• Frame Relay…(In Packet Tracer) *Break Fix*

    Posted on March 12, 2012 by in Tutorials

     

    Whilst I was studying for the CCNA, one of the area I found to be problematic was frame relay within packet tracer. A quick Google search brings up many results with many un-answered threads about how to configure it.

    Seeing as I got it working in the end I thought I would share with you how you go about doing it.

    I’m not going to go in to frame relay and explaining the logic behind it, as if you are looking to configure it then I assume you have some basic knowledge of the topic.

    Firstly, within packet tracer setup 3 new routers and also (go to WAN Emulation) and select Cloud-PT.

    For this demo I’m going to use the following:

    • R1 (which has DLCI 102 (router R1-R2) DLCI 201 (Router R2-R1), DLCI 301 (Router R3-R1), and DLCI 103 (Router R1-R3)
    • R2 (which has DLCI 201 (router R2-R1) and also a DLCI 102 (Router R1-R2)
    • R3 (which has DLCI 301 (router R3-R1) and also a DLCI 103 (Router R1-R3)

    This means R1 will be able to talk to both R2 and R3, but R2 and R3 won’t be able to directly communicate with each other.

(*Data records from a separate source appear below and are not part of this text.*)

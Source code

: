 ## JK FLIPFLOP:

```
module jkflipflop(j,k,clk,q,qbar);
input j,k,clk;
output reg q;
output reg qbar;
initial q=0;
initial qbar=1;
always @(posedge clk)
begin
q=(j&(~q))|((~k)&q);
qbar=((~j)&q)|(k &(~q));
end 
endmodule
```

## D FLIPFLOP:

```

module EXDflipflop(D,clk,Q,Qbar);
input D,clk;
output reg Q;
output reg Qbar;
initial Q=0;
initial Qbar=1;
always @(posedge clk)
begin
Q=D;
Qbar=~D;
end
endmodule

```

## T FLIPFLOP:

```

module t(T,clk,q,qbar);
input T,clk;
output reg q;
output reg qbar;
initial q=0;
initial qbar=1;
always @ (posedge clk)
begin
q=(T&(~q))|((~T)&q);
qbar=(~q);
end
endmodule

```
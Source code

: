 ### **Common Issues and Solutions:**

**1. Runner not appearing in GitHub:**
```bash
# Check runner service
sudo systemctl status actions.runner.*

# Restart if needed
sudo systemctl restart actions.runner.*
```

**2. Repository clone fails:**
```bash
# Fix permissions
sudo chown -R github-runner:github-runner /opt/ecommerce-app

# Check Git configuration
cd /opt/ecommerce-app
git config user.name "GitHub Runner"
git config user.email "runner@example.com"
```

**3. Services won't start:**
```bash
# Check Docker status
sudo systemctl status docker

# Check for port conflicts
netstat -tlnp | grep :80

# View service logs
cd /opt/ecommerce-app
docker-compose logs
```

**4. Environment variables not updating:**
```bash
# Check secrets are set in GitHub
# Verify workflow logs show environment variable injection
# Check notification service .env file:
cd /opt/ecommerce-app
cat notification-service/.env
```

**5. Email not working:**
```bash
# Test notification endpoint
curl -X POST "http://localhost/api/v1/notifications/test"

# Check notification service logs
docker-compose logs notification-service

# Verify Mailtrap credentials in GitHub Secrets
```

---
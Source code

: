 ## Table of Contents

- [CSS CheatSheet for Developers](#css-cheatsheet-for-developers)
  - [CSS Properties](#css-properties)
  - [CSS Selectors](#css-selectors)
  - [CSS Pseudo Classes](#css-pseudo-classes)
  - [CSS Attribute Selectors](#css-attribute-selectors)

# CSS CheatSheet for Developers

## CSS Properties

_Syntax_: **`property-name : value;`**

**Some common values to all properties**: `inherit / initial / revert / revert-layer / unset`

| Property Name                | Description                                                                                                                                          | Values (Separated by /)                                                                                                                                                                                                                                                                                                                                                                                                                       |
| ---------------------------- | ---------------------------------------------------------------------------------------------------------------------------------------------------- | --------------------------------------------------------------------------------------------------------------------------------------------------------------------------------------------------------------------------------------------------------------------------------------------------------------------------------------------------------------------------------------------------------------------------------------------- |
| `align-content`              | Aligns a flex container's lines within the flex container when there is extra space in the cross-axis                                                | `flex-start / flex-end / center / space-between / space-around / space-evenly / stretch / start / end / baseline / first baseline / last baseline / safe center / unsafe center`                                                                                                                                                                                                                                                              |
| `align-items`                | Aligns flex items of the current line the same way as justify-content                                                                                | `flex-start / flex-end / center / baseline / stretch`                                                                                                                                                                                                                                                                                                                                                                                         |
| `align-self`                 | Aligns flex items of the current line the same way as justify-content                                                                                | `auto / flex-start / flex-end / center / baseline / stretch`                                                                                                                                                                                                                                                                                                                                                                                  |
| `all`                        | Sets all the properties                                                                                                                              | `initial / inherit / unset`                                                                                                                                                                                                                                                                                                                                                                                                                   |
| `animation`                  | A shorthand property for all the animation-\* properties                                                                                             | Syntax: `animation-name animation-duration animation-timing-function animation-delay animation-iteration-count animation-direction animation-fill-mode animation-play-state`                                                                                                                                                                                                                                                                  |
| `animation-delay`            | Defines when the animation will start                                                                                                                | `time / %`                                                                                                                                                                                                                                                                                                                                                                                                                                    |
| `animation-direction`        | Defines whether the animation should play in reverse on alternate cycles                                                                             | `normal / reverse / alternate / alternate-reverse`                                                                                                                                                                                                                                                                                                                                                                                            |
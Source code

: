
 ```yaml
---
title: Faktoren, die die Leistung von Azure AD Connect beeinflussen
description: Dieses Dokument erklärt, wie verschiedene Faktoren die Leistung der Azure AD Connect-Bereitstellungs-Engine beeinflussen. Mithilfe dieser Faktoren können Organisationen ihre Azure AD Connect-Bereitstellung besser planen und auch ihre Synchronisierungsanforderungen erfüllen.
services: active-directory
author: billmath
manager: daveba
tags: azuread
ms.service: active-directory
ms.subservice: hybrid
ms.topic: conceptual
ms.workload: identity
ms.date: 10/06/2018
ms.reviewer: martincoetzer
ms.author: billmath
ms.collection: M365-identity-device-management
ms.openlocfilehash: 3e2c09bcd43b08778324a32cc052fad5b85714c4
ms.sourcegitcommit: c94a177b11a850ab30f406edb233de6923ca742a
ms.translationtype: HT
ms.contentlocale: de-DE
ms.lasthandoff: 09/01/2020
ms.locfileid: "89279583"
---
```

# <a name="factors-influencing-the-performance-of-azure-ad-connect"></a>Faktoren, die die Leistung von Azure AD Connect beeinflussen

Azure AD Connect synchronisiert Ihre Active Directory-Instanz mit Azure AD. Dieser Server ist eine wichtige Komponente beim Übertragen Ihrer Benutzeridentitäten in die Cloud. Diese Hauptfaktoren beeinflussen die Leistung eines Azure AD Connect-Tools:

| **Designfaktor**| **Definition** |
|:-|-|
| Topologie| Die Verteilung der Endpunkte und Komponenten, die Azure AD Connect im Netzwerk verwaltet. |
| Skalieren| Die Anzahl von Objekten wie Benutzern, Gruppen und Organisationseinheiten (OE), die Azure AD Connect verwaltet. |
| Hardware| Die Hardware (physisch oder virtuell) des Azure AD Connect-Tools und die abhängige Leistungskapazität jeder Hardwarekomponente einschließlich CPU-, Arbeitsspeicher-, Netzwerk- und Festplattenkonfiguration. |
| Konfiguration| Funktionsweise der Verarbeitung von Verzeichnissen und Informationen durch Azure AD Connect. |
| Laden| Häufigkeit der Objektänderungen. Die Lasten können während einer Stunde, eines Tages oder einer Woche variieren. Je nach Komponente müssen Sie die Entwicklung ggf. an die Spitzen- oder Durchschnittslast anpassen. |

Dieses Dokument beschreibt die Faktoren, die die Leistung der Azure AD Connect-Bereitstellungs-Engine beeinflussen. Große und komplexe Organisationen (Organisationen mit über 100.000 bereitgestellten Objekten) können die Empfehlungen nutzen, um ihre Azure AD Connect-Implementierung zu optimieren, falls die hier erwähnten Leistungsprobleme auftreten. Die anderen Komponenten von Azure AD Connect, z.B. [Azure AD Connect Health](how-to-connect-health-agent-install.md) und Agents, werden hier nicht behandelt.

In order to do this you will need to configure additional DLCI’s, this quick tutorial is just showing you how to get the basics up and running.

    Now we have all this in place, we need to configure the “cloud”, click on the config tab and then click on “serial 1″.

    Within here we need to add the DLCI’s, so for S1 (which will connect to serial 0/0 on R1) type DLCI: 102 Name: R1-R2 and click Add, then do the same for DLCI: 103 Name: R1-R3

    Go to Serial 2 (this will be connected to Serial 0/0/0 on R2) and type: DLCI 201 Name: R2-R1;then

    Go to Serial 3 (this will be connected to Serial 0/0/0 on R3) and type: DLCI 301 Name: R3-R1;finally

    Click on to the Frame Relay tab (under connections) and from the first drop down box, select Serial1, in the second drop down box select R1-R2, in the third box select Serial2 and in the forth box select R2-R1 then click on Add.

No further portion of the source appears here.